Learn About Insufficient Funds and Overdraft Fees
When you make a payment from your checking account (using your debit card, paying electronically, or even writing a check), you’re supposed to have that money available in your account when you make the payment. If you don’t, you’ve got insufficient funds, which means you’ve got problems.
What Insufficient Funds Means
Insufficient funds is a situation when your account does not have enough money available to cover a payment. For example, you might write a check or sign up for automatic electronic payments to your electric company.
When that payment hits your account (either because your biller requests the funds or deposits your check), the bank compares how much you have and how much you owe on the payment. If you don’t have sufficient funds, the bank can reject the payment: no money will leave your account, and the biller will not get paid. In some cases, your bank will allow the payment to go through – see below.
Instead of using the term insufficient funds, you might hear about bounced checks, a payment rejection, an overdrawn account, or non-sufficient funds (NSF).
What Happens Next
In many cases, your bank will cancel transactions when you don’t have enough money to cover a payment. But it gets worse.
- Fees pile up: banks charge fees when you have insufficient funds. Expect a charge of $35 or so. Also, whoever you tried to pay will most likely also charge you a fee. A business that deposits your bad check will get dinged by their bank and will pass the charges on to you. Even if you were making an electronic payment, there’s often a penalty for failed payments.
- Bad reputation: banks don’t like customers who overdraw their accounts (even though those customers generate a lot of revenue). They worry that the bank will eventually have to eat a bad payment and have to try and collect from the customer.
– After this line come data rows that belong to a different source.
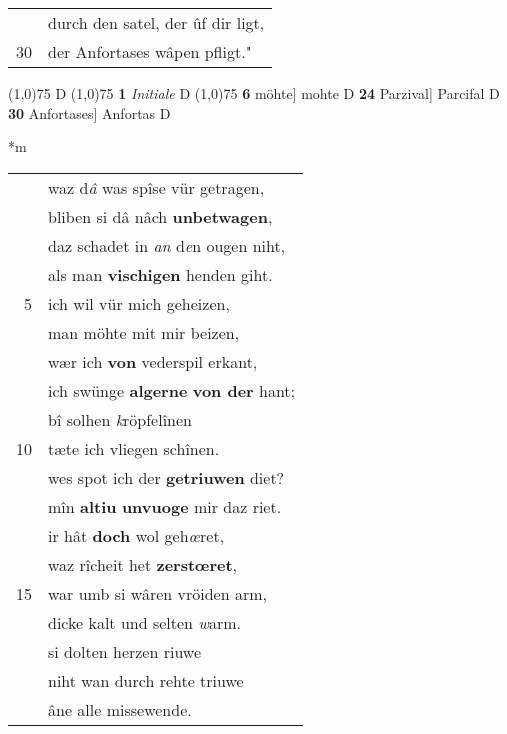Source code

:\documentclass[8pt,a4paper,notitlepage]{article}
\begin{document}
\begin{table}[ht]
\begin{minipage}[t]{0.5\linewidth}
\begin{tabular}{rl}
 & durch den satel, der ûf dir ligt,\\ 
30 & der Anfortases wâpen pfligt."\\ 
\end{tabular}
\scriptsize
\line(1,0){75} \newline
D \newline
\line(1,0){75} \newline
\textbf{1} \textit{Initiale} D  \newline
\line(1,0){75} \newline
\textbf{6} möhte] mohte D \textbf{24} Parzival] Parcifal D \textbf{30} Anfortases] Anfortas D \newline
\end{minipage}
\hspace{0.5cm}
\begin{minipage}[t]{0.5\linewidth}
\small
\begin{center}*m
\end{center}
\begin{tabular}{rl}
 & waz d\textit{â} was spîse vür getragen,\\ 
 & bliben si dâ nâch \textbf{unbetwagen},\\ 
 & daz schadet in \textit{an} d\textit{e}n ougen niht,\\ 
 & als man \textbf{vischigen} henden giht.\\ 
5 & ich wil vür mich geheizen,\\ 
 & man möhte mit mir beizen,\\ 
 & wær ich \textbf{von} vederspil erkant,\\ 
 & ich swünge \textbf{algerne} \textbf{von der} hant;\\ 
 & bî solhen \textit{k}röpfelînen\\ 
10 & tæte ich vliegen schînen.\\ 
 & wes spot ich der \textbf{getriuwen} diet?\\ 
 & mîn \textbf{altiu} \textbf{unvuoge} mir daz riet.\\ 
 & ir hât \textbf{doch} wol geh\textit{œ}ret,\\ 
 & waz rîcheit het \textbf{zerstœret},\\ 
15 & war umb si wâren vröiden arm,\\ 
 & dicke kalt und selten \textit{w}arm.\\ 
 & si dolten herzen riuwe\\ 
 & niht wan durch rehte triuwe\\ 
 & âne alle missewende.\\ 

\end{tabular}
\end{minipage}
\end{table}
\end{document}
Banks might close your account if you overdraw your account too often, and your name might end up in databases that track consumers with a history of writing bad checks.
- Legal and credit troubles: if you make a habit of overdrawing your account (and you’re not using overdraft protection), you can eventually end up hurting your credit scores – and you might even have legal problems if it seems like you’re intentionally spending more than you can afford to. For most people, this isn’t an issue, but it is a possibility.
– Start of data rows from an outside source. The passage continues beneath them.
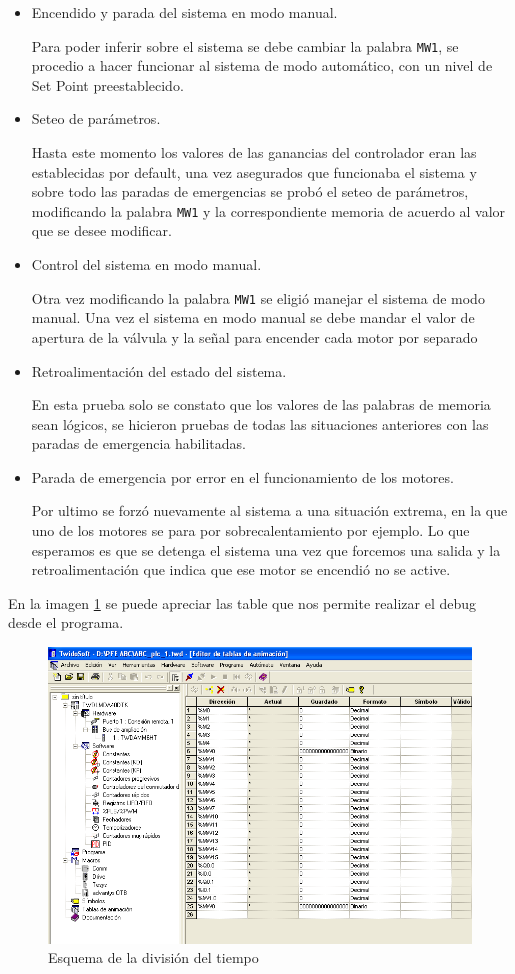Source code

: \begin{itemize}
 \item Encendido y parada del sistema en modo manual.
 
 Para poder inferir sobre el sistema se debe cambiar la palabra \verb|MW1|, se procedio a
 hacer funcionar al sistema de modo automático, con un nivel de Set Point preestablecido.
 
 \item Seteo de parámetros.
 
 Hasta este momento los valores de las ganancias del controlador eran las establecidas por 
 default, una vez asegurados que funcionaba el sistema y sobre todo las paradas de emergencias
 se probó el seteo de parámetros, modificando la palabra \verb|MW1| y la correspondiente 
 memoria de acuerdo al valor que se desee modificar.
 
 \item Control del sistema en modo manual.
 
 Otra vez modificando la palabra \verb|MW1| se eligió manejar el sistema de modo manual.
 Una vez el sistema en modo manual se debe mandar el valor de apertura de la válvula y 
 la señal para encender cada motor por separado
 
 \item Retroalimentación del estado del sistema.
 
 En esta prueba solo se constato que los valores de las palabras de memoria sean lógicos,
 se hicieron pruebas de todas las situaciones anteriores con las paradas de emergencia 
 habilitadas.
 
 \item Parada de emergencia por error en el funcionamiento de los motores.
 
 Por ultimo se forzó nuevamente al sistema a una situación extrema, en la que uno
 de los motores se para por sobrecalentamiento por ejemplo. Lo que esperamos es que se
 detenga el sistema una vez que forcemos una salida y la retroalimentación que indica que
 ese motor se encendió no se active.
 
\end{itemize}

En la imagen \ref{img:twidosoftdebug} se puede apreciar las table que nos permite realizar
el debug desde el programa.

\begin{figure}[ht!]
	\centering
	\includegraphics[scale=0.5]{Cap4-ProgramacionPLC/images/twidosoftdebug.png}
	\caption{Esquema de la división del tiempo}
	\label{img:twidosoftdebug}
\end{figure}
Banks offer overdraft protection programs to “help” when your account balance runs low. Instead of rejecting transactions, they’ll pay them as if you had enough money, and you need to replace those funds quickly.
Overdraft protection is optional – you need to opt-in if you want it on your checking account, and it’s not necessarily a good idea to opt-in. If you don’t opt in, your debit card will be rejected if you try to make a payment that you can’t afford. In that case, you might decide to use a different card, pay cash, or do without whatever you were buying. However, if you do opt-in when you open your account, you’ll authorize the bank to charge overdraft fees and authorize purchases for more money than you have.
If you decide that you want overdraft protection, choose wisely. Old-fashioned $35 overdraft protection is rarely your best bet (if you overspend by $2, you’ll pay the full $35 fee).
- Overdraft lines of credit are less expensive than per-item overdraft fees. Instead of a flat fee, you’ll pay interest on the amount you “borrow,” which is usually less than the fee.
- Link a savings account to your checking account. Your bank will pull needed funds from savings (although there might be a flat fee of $10 or so – check with your bank).
Note that whether or not you sign up for overdraft protection, your bank might still allow payments to go through when you’re short (and charge you insufficient funds fees). Automatic recurring payments, such as utility payments or insurance premiums, will most likely be paid even if you’ve asked your bank to decline transactions when you’re out of money (but verify the process with your bank, so you know what to expect).
To avoid insufficient funds fees, keep tabs on your account, and keep some extra cash on hand.
- Monitor your accounts by logging in online or setting up alerts (or sending a quick text) with your bank. It’s a good idea to review transactions regularly anyway so that you can spot fraud early.
- Know how much you have available by balancing your account. If you keep track of your balance, any upcoming automatic payments and any holds or freezes on your account; you’ll know how much you can spend even before your bank does.